Agence France-Presse, New Zealand Herald – 2005-03-20 08:14:58
Global Annti-war day
Times of Oman / Agence France-Presse
LONDON — Tens of thousands of people marched through European cities yesterday, banging drums, waving banners and posters denouncing the “war on terror” on the second anniversary of the US-led invasion of Iraq.
In London, pictures of US President George W. Bush under the title “World’s Number One Terrorist” and banners saying “No War in Iran” mingled with others warning British Prime Minister Tony Blair that people would not vote for him in a general election expected in May due to his support for the invasion.
“Hey! Ho! Bush and Blair have got to go!” the protesters chanted as they moved from Hyde Park to Trafalgar Square, depositing a make-shift black coffin emblazoned with the words “100,000 dead” outside the US Embassy en route.
Some 25,000 people turned out in protest at the Iraq invasion and other elements of the US-led war on terror, according to final police estimates, while the organisers put the figure at up to 150,000.

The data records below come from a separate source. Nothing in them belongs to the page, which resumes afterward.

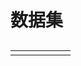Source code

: # 数据集
## 
|      |      |      |      |      |      |
|--|--|--|--|--|--|
|      |      |      |      |      |      |






```python

```
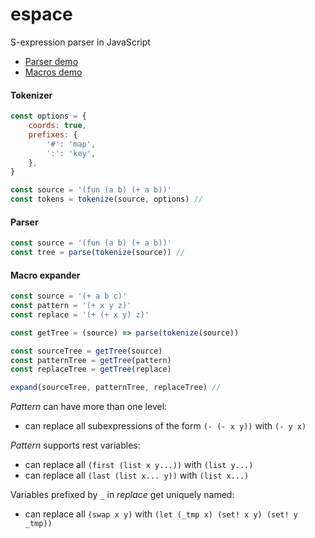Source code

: espace
======

S-expression parser in JavaScript

+ [Parser demo](http://adrianton3.github.io/espace/examples/parser/)
+ [Macros demo](http://adrianton3.github.io/espace/examples/macros/)

#### Tokenizer

```javascript
const options = { 
    coords: true,
    prefixes: {
        '#': 'map',
        ':': 'key',
    },
}

const source = '(fun (a b) (+ a b))'
const tokens = tokenize(source, options) //
```

#### Parser

```javascript
const source = '(fun (a b) (+ a b))'
const tree = parse(tokenize(source)) //
```

#### Macro expander

```javascript
const source = '(+ a b c)'
const pattern = '(+ x y z)'
const replace = '(+ (+ x y) z)'

const getTree = (source) => parse(tokenize(source))

const sourceTree = getTree(source)
const patternTree = getTree(pattern)
const replaceTree = getTree(replace)

expand(sourceTree, patternTree, replaceTree) //
```

*Pattern* can have more than one level:
 
 + can replace all subexpressions of the form `(- (- x y))` with `(- y x)`
 
*Pattern* supports rest variables:

 + can replace all `(first (list x y...))` with `(list y...)`
 + can replace all `(last (list x... y))` with `(list x...)`
 
Variables prefixed by `_` in *replace* get uniquely named:

 + can replace all `(swap x y)` with `(let (_tmp x) (set! x y) (set! y _tmp))`

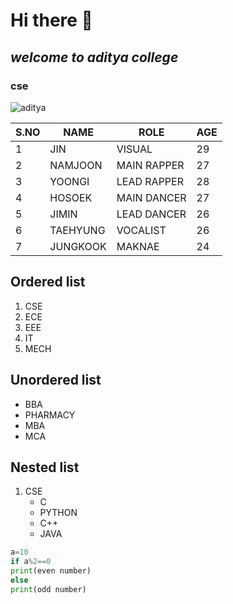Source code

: # Hi there 👋
## ***welcome to aditya college***
### cse
<!--![pspk](https://images.news18.com/ibnlive/uploads/2020/09/1599028397_fi-pawan.jpg)-->
![aditya](https://i.pinimg.com/originals/a3/20/df/a320dfff4b89758668e6791021dce20c.png)

|**S.NO**| **NAME** |**ROLE** | **AGE** |
|-----|------|------|-----|
|1|JIN|VISUAL|29|
|2|NAMJOON|MAIN RAPPER|27|
|3|YOONGI|LEAD RAPPER|28|
|4|HOSOEK|MAIN DANCER|27|
|5|JIMIN|LEAD DANCER|26|
|6|TAEHYUNG|VOCALIST|26|
|7|JUNGKOOK|MAKNAE|24|
 
## Ordered list
1. CSE
2. ECE
3. EEE
4. IT
5. MECH

## Unordered list
* BBA
* PHARMACY
* MBA
* MCA

## Nested list
1. CSE
    - C
    - PYTHON
    - C++
    - JAVA

```python
a=10
if a%2==0
print(even number)
else
print(odd number)
```
 


<!--
**saisushma09/saisushma09** is a ✨ _special_ ✨ repository because its `README.md` (this file) appears on your GitHub profile.

Here are some ideas to get you started:

- 🔭 I’m currently working on ...
- 🌱 I’m currently learning ...
- 👯 I’m looking to collaborate on ...
- 🤔 I’m looking for help with ...
- 💬 Ask me about ...
- 📫 How to reach me: ...
- 😄 Pronouns: ...
- ⚡ Fun fact: ...
-->
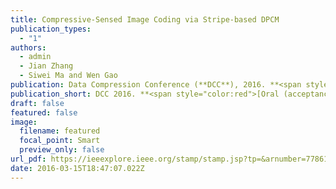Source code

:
 ```yaml
---
title: Compressive-Sensed Image Coding via Stripe-based DPCM
publication_types:
  - "1"
authors:
  - admin
  - Jian Zhang
  - Siwei Ma and Wen Gao
publication: Data Compression Conference (**DCC**), 2016. **<span style="color:red">[Oral (acceptance rate < 10%)]</span>**
publication_short: DCC 2016. **<span style="color:red">[Oral (acceptance rate < 10%)]</span>**
draft: false
featured: false
image:
  filename: featured
  focal_point: Smart
  preview_only: false
url_pdf: https://ieeexplore.ieee.org/stamp/stamp.jsp?tp=&arnumber=7786161
date: 2016-03-15T18:47:07.022Z
---
```

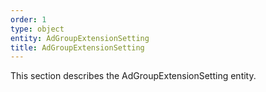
 ```yaml
---
order: 1
type: object
entity: AdGroupExtensionSetting
title: AdGroupExtensionSetting
---
```


This section describes the AdGroupExtensionSetting entity.

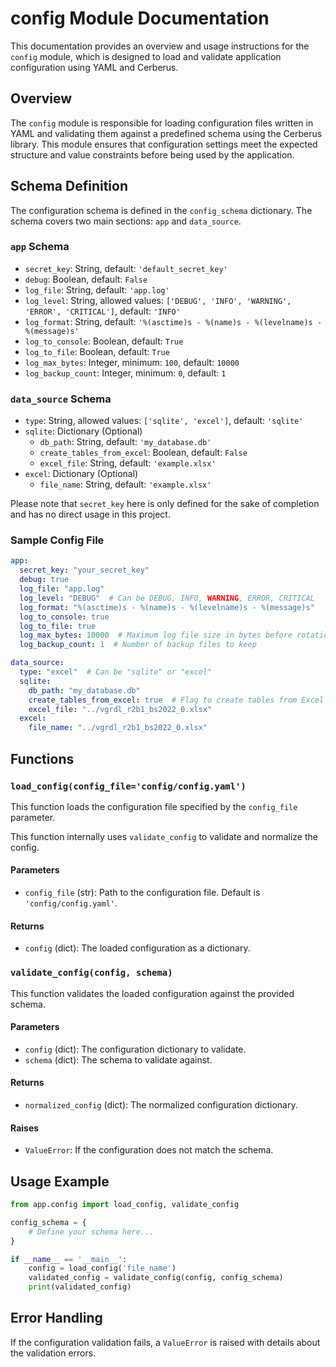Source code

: # config Module Documentation

This documentation provides an overview and usage instructions for the `config` module, which is designed to load and
validate application configuration using YAML and Cerberus.

## Overview

The `config` module is responsible for loading configuration files written in YAML and validating them against a
predefined schema using the Cerberus library. This module ensures that configuration settings meet the expected
structure and value constraints before being used by the application.

## Schema Definition

The configuration schema is defined in the `config_schema` dictionary. The schema covers two main sections: `app`
and `data_source`.

### `app` Schema

- `secret_key`: String, default: `'default_secret_key'`
- `debug`: Boolean, default: `False`
- `log_file`: String, default: `'app.log'`
- `log_level`: String, allowed values: `['DEBUG', 'INFO', 'WARNING', 'ERROR', 'CRITICAL']`, default: `'INFO'`
- `log_format`: String, default: `'%(asctime)s - %(name)s - %(levelname)s - %(message)s'`
- `log_to_console`: Boolean, default: `True`
- `log_to_file`: Boolean, default: `True`
- `log_max_bytes`: Integer, minimum: `100`, default: `10000`
- `log_backup_count`: Integer, minimum: `0`, default: `1`

### `data_source` Schema

- `type`: String, allowed values: `['sqlite', 'excel']`, default: `'sqlite'`
- `sqlite`: Dictionary (Optional)
    - `db_path`: String, default: `'my_database.db'`
    - `create_tables_from_excel`: Boolean, default: `False`
    - `excel_file`: String, default: `'example.xlsx'`
- `excel`: Dictionary (Optional)
    - `file_name`: String, default: `'example.xlsx'`

Please note that `secret_key` here is only defined for the sake of completion and has no direct usage in this project.

### Sample Config File

```yaml
app:
  secret_key: "your_secret_key"
  debug: true
  log_file: "app.log"
  log_level: "DEBUG"  # Can be DEBUG, INFO, WARNING, ERROR, CRITICAL
  log_format: "%(asctime)s - %(name)s - %(levelname)s - %(message)s"
  log_to_console: true
  log_to_file: true
  log_max_bytes: 10000  # Maximum log file size in bytes before rotation
  log_backup_count: 1  # Number of backup files to keep

data_source:
  type: "excel"  # Can be "sqlite" or "excel"
  sqlite:
    db_path: "my_database.db"
    create_tables_from_excel: true  # Flag to create tables from Excel if database is not found
    excel_file: "../vgrdl_r2b1_bs2022_0.xlsx"
  excel:
    file_name: "../vgrdl_r2b1_bs2022_0.xlsx"
```

## Functions

### `load_config(config_file='config/config.yaml')`

This function loads the configuration file specified by the `config_file` parameter.

This function internally uses `validate_config` to validate and normalize the config.

#### Parameters

- `config_file` (str): Path to the configuration file. Default is `'config/config.yaml'`.

#### Returns

- `config` (dict): The loaded configuration as a dictionary.

### `validate_config(config, schema)`

This function validates the loaded configuration against the provided schema.

#### Parameters

- `config` (dict): The configuration dictionary to validate.
- `schema` (dict): The schema to validate against.

#### Returns

- `normalized_config` (dict): The normalized configuration dictionary.

#### Raises

- `ValueError`: If the configuration does not match the schema.

## Usage Example

```python
from app.config import load_config, validate_config

config_schema = {
    # Define your schema here...
}

if __name__ == '__main__':
    config = load_config('file_name')
    validated_config = validate_config(config, config_schema)
    print(validated_config)
```

## Error Handling

If the configuration validation fails, a `ValueError` is raised with details about the validation errors.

“This shows that the British people are still very angry about the occupation of Iraq and determined that there should be no more wars in the Middle East with British support,” Andrew Murray, who heads the Stop The War Coalition — the action group that organised the event — said.
In Rome, several thousand people took to the streets, some of them demanding the immediate return of the 3,000 Italian troops in Iraq. Prime Minister Silvio Berlusconi this week said the troops would start heading home in September, only to backtrack following a phone call from the US president.
Around 1,000 demonstrators also marched from downtown Stockholm to the US Embassy, after listening to speeches by anti-war lawmakers. “Sweden, with its need to export arms, keeps quiet and collaborates,” charged Green Party deputy Lotta Hedstroem.
Police in Athens said 2,000 demonstrators had marched in the city centre, where they attended a rock concert and heard an address by Sue Niederer, the mother of an American soldier killed in Iraq.
In Poland, where three out of four people oppose the deployment of Polish troops in Iraq, only 500 protesters marched in Warsaw past the US Embassy and the offices of President Aleksander Kwasniewski.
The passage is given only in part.